By Vern Hee
Samantha Ryals, senior Tonopah High School golfer and team captain, leads her boys into the new season. She is the first and only female team captain the boys golf team has ever had.
Tonopah High School has no girls golf team, so Ryals had no choice but to play with the boys. She joined the team as a sophomore two years ago and has excelled ever since.
“During my freshman year I was scared because I was going to be a freshman and a girl on the team,” said Ryals. “I was really worried because I didn’t know anyone. In my sophomore year, I decided that it was worth it. I wanted to play golf and I ended up loving it.”
She regrets not going out her freshman year. She’s fearless now.
“Right off the bat I was accepted. It did not bother them that I was a girl, which was really great. They messed with me just like they mess with everyone else. I feel like I am more of a teammate on this team, more so than any other. I love this team. Everyone here is equal,” said Ryals.
Ryals did not go to state last year, but did finish her year on an all-conference team.
Donnie Nelson, assistant director of the NIAA, believes she is the only girl named to a boys all-conference team.
“We have had other girls play on boys teams because of school rules. If the school does not offer girls golf in the fall then the girl is authorized to play in the spring with the boys. I can not think of any others who have played in boys golf who were that competitive,” said Nelson.
Robert Otteson, Tonopah golf coach, said she will be one of the top golfers on his team. She is the only senior this year. Her scores at the end of last year, were somewhere in the low 90s. She said her goals for this year are to get her scores in the low 80s and make state.
Dale Salmen, head Round Mountain boys golf coach, said Ryals will do well.
“She will do well because she plays often. I have seen her up at the Round Mountain course several times during the summer,” said Salmen.
Ryals is confident she will do well this year.
“I compete with another team member for first place. I have never been last on the team or in a tournament and I am quite proud of that,” she said.
She believes her strengths are in her mid-range clubs.
“I am finally getting good with my driver and this will help me out. I can hit my driver over 215 yards. I think I can read greens fairly well, but I still can use some work on my short game,” she said.
Ryals has played golf for most of her life, starting at age 7. At this young age, she would play golf with her parents.
“I started playing golf when I was younger,” said Ryals. “When I started playing golf I was really young and I moved around a lot. I think I was in Florida when I started to play. My dad and some of his friends play golf and I just went with him. I started playing that way. I remember when I was small I would just drop a ball in the middle of the fairway and hit it, or I would drop one near the green or on it and putt the ball. I remember back then not even playing a full round of golf until I was a sophomore.”

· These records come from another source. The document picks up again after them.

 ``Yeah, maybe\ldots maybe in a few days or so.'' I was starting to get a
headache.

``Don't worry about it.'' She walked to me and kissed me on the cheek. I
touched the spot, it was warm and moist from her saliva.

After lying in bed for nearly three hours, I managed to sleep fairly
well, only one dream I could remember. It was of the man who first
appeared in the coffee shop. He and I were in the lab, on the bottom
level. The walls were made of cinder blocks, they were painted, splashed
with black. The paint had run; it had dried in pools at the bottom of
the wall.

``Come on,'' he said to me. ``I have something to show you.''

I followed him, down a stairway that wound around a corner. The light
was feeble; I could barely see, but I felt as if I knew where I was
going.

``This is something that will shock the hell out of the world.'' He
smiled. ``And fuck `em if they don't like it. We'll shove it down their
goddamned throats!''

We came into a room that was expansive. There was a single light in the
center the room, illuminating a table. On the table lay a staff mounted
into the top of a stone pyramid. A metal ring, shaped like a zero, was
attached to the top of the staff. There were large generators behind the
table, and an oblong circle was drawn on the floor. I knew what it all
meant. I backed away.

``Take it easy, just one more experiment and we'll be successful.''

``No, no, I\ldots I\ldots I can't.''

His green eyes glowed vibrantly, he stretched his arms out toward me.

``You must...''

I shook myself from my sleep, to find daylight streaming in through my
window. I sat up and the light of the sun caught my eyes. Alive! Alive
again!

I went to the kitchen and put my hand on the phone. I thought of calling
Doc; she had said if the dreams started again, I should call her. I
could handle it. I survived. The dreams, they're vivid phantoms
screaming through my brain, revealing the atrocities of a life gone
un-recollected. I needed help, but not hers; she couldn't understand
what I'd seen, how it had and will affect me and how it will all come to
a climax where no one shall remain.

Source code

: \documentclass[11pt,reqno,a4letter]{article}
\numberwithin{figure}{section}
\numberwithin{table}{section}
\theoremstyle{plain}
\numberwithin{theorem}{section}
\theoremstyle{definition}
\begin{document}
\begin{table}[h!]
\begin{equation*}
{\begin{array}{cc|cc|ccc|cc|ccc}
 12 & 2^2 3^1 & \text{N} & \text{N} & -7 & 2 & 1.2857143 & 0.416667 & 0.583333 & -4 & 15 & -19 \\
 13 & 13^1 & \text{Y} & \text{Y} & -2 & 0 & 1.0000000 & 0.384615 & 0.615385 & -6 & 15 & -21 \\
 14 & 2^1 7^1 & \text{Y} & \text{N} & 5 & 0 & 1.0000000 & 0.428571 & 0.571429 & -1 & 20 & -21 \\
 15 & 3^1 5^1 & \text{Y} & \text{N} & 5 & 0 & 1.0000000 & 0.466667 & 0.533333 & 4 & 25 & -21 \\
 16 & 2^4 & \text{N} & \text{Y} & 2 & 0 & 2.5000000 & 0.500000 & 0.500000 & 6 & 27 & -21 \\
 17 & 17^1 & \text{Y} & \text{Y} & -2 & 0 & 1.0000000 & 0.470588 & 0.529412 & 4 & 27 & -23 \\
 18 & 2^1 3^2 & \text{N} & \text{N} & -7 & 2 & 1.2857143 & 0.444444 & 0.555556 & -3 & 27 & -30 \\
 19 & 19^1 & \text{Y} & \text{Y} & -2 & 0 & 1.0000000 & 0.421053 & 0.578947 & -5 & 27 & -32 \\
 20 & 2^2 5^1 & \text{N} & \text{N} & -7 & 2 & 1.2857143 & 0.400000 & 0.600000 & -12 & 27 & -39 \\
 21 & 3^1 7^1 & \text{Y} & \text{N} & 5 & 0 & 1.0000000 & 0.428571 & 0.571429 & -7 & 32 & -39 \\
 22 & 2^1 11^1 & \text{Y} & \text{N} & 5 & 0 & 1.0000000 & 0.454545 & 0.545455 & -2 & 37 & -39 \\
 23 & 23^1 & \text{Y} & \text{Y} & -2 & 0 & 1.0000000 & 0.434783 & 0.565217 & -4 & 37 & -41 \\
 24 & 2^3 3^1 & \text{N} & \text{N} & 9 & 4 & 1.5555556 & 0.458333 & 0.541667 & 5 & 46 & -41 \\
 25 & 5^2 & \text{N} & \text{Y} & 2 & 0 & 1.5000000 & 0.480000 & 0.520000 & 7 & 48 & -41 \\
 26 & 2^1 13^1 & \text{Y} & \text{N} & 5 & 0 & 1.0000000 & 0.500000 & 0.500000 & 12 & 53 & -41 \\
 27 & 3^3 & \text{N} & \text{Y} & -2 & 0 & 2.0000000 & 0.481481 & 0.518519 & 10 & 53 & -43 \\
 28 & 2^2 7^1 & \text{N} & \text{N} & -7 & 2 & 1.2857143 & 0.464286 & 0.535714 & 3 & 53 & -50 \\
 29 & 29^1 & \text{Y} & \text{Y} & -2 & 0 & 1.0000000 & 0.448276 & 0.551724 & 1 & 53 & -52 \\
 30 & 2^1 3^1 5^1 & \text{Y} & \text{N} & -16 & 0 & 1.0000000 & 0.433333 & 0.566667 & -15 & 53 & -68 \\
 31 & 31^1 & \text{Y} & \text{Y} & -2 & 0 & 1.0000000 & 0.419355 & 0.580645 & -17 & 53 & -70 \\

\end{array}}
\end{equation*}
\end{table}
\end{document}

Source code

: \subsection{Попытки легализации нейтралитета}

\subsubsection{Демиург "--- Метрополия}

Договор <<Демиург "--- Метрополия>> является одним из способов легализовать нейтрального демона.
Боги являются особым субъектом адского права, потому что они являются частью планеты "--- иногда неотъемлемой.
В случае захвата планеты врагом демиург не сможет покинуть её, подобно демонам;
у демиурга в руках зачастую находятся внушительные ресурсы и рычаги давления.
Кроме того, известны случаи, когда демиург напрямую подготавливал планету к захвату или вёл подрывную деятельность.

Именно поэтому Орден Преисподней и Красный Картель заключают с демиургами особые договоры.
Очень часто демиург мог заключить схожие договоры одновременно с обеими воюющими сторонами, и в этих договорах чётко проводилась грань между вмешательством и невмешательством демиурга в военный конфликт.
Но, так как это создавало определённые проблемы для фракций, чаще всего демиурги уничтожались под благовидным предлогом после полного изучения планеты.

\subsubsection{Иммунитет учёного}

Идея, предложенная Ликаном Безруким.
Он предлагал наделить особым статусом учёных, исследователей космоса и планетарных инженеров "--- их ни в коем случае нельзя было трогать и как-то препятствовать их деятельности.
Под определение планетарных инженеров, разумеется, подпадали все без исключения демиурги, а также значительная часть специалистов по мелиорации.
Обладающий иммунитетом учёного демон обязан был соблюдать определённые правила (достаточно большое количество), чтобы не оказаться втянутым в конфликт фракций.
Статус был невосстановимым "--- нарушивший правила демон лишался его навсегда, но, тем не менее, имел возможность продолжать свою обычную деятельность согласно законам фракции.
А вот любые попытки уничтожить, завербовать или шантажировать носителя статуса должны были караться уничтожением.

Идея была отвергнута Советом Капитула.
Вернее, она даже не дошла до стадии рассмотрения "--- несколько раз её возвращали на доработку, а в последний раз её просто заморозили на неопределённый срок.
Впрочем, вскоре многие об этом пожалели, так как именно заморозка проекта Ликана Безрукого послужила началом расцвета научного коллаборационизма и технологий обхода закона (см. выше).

She loved the game so much she started to take lessons in third grade and kept at it through junior high. She would travel 70 miles to Round Mountain for the lessons because her home town of Tonopah does not have a golf course.
In middle school, she began thinking of playing golf in high school. She knew the team existed, but just had no clue where the team played.
“When I joined the team I was kind of skeptical. I never hit off a mat before. I knew they had a driving range, but I had no idea where it was. They would practice at the old airport, and I knew there was no grass out there so I had no idea how they would practice without grass,” said Ryals.
The team, she discovered, did its entire practice at a driving range and hardly visited a real golf course.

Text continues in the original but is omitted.